Deploy a Laravel app
Laravel is a popular PHP-based MVC web framework.
We love Laravel at Cleavr and provide a first-class experience for managing Laravel apps on your production environment.
This guide may be minimal as Cleavr makes provisioning servers and deployments for your Laravel apps painless, but we'll point out some features that we've built specifically for Laravel.
However, these instructions will go through the more scenic route.
Step 1: Provision A New Server
Provision a new server in your Cleavr account with your favorite VPS provider.
When navigating through the new server setup, you can choose to add a version of PHP, Node, and a database. However, this isn't necessary and Cleavr will automatically add these dependencies for you when you add the new site.
Step 2: Add A New Site
Once the server has completed provisioning, click into the server and add a new site.
Select Laravel as the web app type. You can also choose to include a database.
Once everything is set how you want it for your new site, click Add.
Cleavr will automatically install PHP, NodeJS, and a database server if one has not already been installed on the server. Also, Cleavr will automatically configure a base .env file for your application and fill in the database connection information.

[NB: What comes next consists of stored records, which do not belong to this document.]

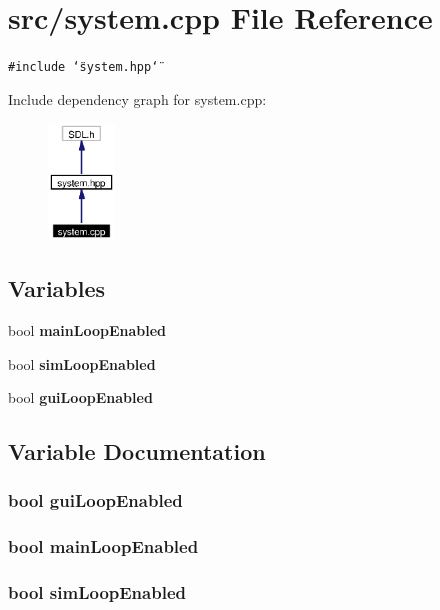 \section{src/system.cpp File Reference}
\label{system_8cpp}
{\tt \#include \char`\"{}system.hpp\char`\"{}}\par


Include dependency graph for system.cpp:\begin{figure}[H]
\begin{center}
\leavevmode
\includegraphics[width=50pt]{system_8cpp__incl}
\end{center}
\end{figure}
\subsection*{Variables}
\begin{CompactItemize}
\item 
bool {\bf main\-Loop\-Enabled}
\item 
bool {\bf sim\-Loop\-Enabled}
\item 
bool {\bf gui\-Loop\-Enabled}
\end{CompactItemize}


\subsection{Variable Documentation}
\subsubsection{\setlength{\rightskip}{0pt plus 5cm}bool {\bf gui\-Loop\-Enabled}}\label{system_8cpp_a2}


\subsubsection{\setlength{\rightskip}{0pt plus 5cm}bool {\bf main\-Loop\-Enabled}}\label{system_8cpp_a0}


\subsubsection{\setlength{\rightskip}{0pt plus 5cm}bool {\bf sim\-Loop\-Enabled}}\label{system_8cpp_a1}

Step 3: Configure Deployment Workflow
In the deployment workflow section, click Complete Setup for the deployment workflow that was automatically added after your site is successfully created.
Configure code repository
The first step is to tie the app to the Git repo that the code is stored on.
Once configured, click Update.
Updating will then unlock additional areas for your deployment workflow.
Configure environment variables
Select the Environment tab. This will pull in the starter .env file that Cleavr automatically generated on site creation.
You'll notice Cleavr already filled in some required variables; including the database connection variables.
Edit the .env file with any additional required variables for your app and then click Sync to update.
The Environments page also has options to 'Clear and Build Config Cache', 'Reload php-fpm', and 'Restart queue' that are specific to Laravel actions. You can enable these options when syncing the .env file if desired.
Configure deployment hooks
Click on the Deployment Hooks section and review the pre-populated hooks. The pre-populated hooks are typically enough to deploy the standard Laravel application. However, you'll want to add additional hooks that are required to deploy your app.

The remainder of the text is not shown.